Definitions of certificate of deposit
According to Wikipedia, A certificate of deposit is a time deposit, a financial product commonly sold by banks, thrift institutions, and credit unions. CDs are similar to savings accounts in that they are insured “money in the bank” and thus virtually risk free.
From investopedia, A certificate of deposit (CD) is a savings certificate with a fixed maturity date and specified fixed interest rate that can be issued in any denomination aside from minimum investment requirements.
A CD restricts access to the funds until the maturity date of the investment.
Or this simpler explanation, a certificate of deposit or CD is a certificate issued by a bank to a person depositing money for a specified length of time at a specified rate of interest.
Banks or other financial institutions don’t issue certificate of deposit unless a customer requests for it. Some customers who finds it difficult to save often go for CD, cause it helps in saving money plus the internet derived from it.
In as much we have certificate of deposit advantages, we also have its disadvantages. On this post, we will discuss both of them and also how it works.
Certificate of deposit advantages
I’ve listed and explained the advantages of certificate of deposit, and you can also add yours through the comment box.
1. Ability to save
To save money is one of the reason people go after it, especially if you have a project at hand. When requesting for a deposit of certificate, there’s a certain sum amount of money (requested by the customer) which the bank keeps on weekly or monthly basis.
The money will be kept safe by the bank until the time, month or year(maturity) which the customer requested to collect the cash.
For example, i’m a wage or salary earner, every week or month i do recieve $5000. From the money, i requested that my bank should keep $1000 from the money that i do recieve, and i wouldn’t make a withdrawal more that is more $4000 per month.
Bank or the financial institution will do as i requested, and if i withdraw more that the money agreed by me and my bank, i will pay a fine(penalty).
So this helps the customer to save a lot money, though depending on the amount agreed or invested.
2. Intreset Rate
Some do say that savings account don’t yield any interest rate at all, so if you’re among those, try and have a CD savings as it gives you that which you want.
One of the good certificate of deposit advantages is that it’s a relatively safe investment.
Even if the market changes, the matured CD will maintain the value expected at purchase. However, if the funds are drawn before the maturity date, a fee will be applied.
4. Account access
Depending on your bank and account’s products terms, you may be able to withdraw your money from a CD—though as you’ll see in the cons section, taking cash from a CD early may have a penalty associated with it.
These are the certificate of deposit advantages that i know, but below are the disadvantages.
Certificate of deposit disadvantages
Typically, the rate of inflation is not congruent with CDs, and in some cases, the rate of inflation may grow faster than the interest on a CD.
Though this may not always be a concern, it’s one that should be taken into consideration, particularly for long-term CDs.
1. No Liquidity
CDs are designed to entice investors to keep their money in the CD until the end of the term.

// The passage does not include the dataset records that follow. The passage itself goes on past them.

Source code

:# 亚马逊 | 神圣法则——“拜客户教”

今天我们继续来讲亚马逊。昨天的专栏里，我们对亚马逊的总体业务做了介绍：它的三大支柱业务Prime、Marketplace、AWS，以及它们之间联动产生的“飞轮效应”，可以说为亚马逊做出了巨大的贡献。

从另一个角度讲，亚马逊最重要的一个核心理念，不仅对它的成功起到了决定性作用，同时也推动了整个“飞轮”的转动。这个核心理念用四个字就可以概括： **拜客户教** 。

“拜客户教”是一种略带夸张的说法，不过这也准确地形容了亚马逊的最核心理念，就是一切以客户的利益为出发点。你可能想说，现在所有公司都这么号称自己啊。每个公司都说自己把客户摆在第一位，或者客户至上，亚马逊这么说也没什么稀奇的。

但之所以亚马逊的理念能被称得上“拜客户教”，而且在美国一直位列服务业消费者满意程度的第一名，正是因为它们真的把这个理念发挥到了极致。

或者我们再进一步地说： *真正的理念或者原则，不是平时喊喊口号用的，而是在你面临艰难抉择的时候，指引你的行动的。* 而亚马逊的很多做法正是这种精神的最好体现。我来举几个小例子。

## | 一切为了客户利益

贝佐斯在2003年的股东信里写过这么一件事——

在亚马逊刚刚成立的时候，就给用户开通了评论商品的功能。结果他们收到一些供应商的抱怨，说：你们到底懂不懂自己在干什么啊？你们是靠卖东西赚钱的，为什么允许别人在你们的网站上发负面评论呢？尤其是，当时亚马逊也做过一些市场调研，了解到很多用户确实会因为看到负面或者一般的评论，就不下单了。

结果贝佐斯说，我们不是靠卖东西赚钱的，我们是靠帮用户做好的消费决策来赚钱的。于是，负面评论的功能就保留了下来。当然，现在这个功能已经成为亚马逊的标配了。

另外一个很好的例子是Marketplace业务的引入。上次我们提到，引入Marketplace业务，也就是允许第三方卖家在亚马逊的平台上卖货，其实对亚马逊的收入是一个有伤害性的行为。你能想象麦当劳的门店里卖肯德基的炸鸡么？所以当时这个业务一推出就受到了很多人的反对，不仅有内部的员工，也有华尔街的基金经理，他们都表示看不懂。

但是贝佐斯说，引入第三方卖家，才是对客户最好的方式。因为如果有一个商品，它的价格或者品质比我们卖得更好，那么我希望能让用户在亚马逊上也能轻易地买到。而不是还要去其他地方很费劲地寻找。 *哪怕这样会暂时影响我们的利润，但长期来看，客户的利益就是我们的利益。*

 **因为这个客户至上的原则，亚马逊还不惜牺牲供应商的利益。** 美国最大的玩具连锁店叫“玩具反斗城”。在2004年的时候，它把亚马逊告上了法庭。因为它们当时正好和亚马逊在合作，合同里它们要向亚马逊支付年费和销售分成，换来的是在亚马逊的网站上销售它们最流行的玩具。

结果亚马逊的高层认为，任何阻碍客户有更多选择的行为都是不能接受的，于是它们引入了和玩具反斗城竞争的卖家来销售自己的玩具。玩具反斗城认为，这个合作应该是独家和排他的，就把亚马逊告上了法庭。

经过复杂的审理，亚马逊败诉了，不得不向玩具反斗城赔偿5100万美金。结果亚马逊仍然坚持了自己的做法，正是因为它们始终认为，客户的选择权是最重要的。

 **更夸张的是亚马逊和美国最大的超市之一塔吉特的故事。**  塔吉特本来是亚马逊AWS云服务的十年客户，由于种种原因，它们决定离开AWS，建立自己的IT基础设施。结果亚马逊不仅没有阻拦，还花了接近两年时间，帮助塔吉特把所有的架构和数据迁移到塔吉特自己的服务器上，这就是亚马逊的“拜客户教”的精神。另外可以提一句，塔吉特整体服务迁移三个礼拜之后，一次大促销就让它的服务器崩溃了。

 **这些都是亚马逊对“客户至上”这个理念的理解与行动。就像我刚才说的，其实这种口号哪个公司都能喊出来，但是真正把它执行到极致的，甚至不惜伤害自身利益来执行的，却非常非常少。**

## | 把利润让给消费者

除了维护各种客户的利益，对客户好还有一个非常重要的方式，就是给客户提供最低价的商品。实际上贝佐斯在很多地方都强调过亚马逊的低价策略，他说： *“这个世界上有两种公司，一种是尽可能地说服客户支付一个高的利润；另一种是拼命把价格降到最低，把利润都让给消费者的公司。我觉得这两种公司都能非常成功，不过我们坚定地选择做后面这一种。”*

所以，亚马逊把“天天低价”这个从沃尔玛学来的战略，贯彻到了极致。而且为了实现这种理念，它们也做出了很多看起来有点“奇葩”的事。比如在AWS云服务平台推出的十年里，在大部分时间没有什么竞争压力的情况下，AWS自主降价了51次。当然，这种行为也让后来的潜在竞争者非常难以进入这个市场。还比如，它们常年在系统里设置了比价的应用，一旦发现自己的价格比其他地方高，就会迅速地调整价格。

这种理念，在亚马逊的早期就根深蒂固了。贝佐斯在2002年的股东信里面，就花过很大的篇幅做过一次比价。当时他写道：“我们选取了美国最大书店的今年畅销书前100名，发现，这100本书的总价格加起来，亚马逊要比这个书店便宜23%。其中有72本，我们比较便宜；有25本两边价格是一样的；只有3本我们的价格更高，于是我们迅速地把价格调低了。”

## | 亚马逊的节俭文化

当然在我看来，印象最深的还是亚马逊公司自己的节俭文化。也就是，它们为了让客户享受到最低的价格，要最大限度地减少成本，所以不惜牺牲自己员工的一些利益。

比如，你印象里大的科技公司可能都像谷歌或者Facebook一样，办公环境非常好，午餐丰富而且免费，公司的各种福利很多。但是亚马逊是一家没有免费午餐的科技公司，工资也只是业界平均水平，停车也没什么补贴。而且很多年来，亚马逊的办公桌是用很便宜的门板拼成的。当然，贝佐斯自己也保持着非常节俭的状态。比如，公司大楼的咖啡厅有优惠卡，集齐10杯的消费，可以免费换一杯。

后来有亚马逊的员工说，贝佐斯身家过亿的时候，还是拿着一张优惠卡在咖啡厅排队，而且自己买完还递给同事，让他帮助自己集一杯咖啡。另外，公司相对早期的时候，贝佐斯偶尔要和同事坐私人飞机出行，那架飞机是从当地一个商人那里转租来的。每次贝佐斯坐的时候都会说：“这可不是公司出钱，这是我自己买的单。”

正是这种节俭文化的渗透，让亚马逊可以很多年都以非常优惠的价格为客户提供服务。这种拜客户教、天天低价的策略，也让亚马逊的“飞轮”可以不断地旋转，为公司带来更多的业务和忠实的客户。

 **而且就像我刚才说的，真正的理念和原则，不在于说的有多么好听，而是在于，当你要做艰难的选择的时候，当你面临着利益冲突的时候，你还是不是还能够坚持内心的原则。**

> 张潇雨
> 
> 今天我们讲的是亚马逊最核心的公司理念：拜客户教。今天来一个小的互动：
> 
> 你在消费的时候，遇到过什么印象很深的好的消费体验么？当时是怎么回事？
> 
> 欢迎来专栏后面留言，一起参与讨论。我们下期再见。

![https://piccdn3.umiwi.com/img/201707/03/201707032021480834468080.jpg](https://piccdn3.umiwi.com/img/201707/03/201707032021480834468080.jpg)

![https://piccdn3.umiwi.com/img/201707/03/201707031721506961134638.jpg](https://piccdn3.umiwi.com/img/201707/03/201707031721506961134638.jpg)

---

As such, early withdrawal before maturity will typically result in a penalty.
Since you can’t simply withdraw funds like you could with a savings account, this type of asset isn’t considered to be liquid in the way a savings or checking account would be.
2. Cash Tied Up
Due to the fact that you have agreed to amount of withdrawal and the amount which you will save in the bank, you have tired your cash. The longer the maturity term, the higher the interest rate.
If you are forced to cash in your CD before maturity, you usually incur a substantial loss of interest as an early withdrawal penalty. Customers or investors try as much as possible not to get penalised for this.
Typically, you lose three months’ interest on a CD maturing in one year or less and six months interest on a CD with a maturity of more than one year.
These are the disadvantages of certificate of deposit, you can help us and add more to this thanks.
How does a certificate of deposit work
A CD is a form of deposit, where money must stay in the bank for a certain length of time usually agreed by both partners, until maturity.
An investor or a bank customer earns more interest than the normal savings account, not only that, the longer the money stays the higher the interest rate gets. But in the case you withdrew before the maturity date, you will a penalty you’d have to pay.
The longer the term, the higher the interest rate.
You’ll earn interest on the deposit until it matures, at which point you can collect the full amount.
You can get a certificate of deposit from bank or any other financial institution. Read about them before taking a decision, and when you have made up your mind, go to institution and request for a CD.
Some banks requires that before you can have a certificate of deposit with them, first you must have a savings, current or a business account with them.
And that’s all i’ve on certificate of deposit advantages and disadvantages, and also how it works.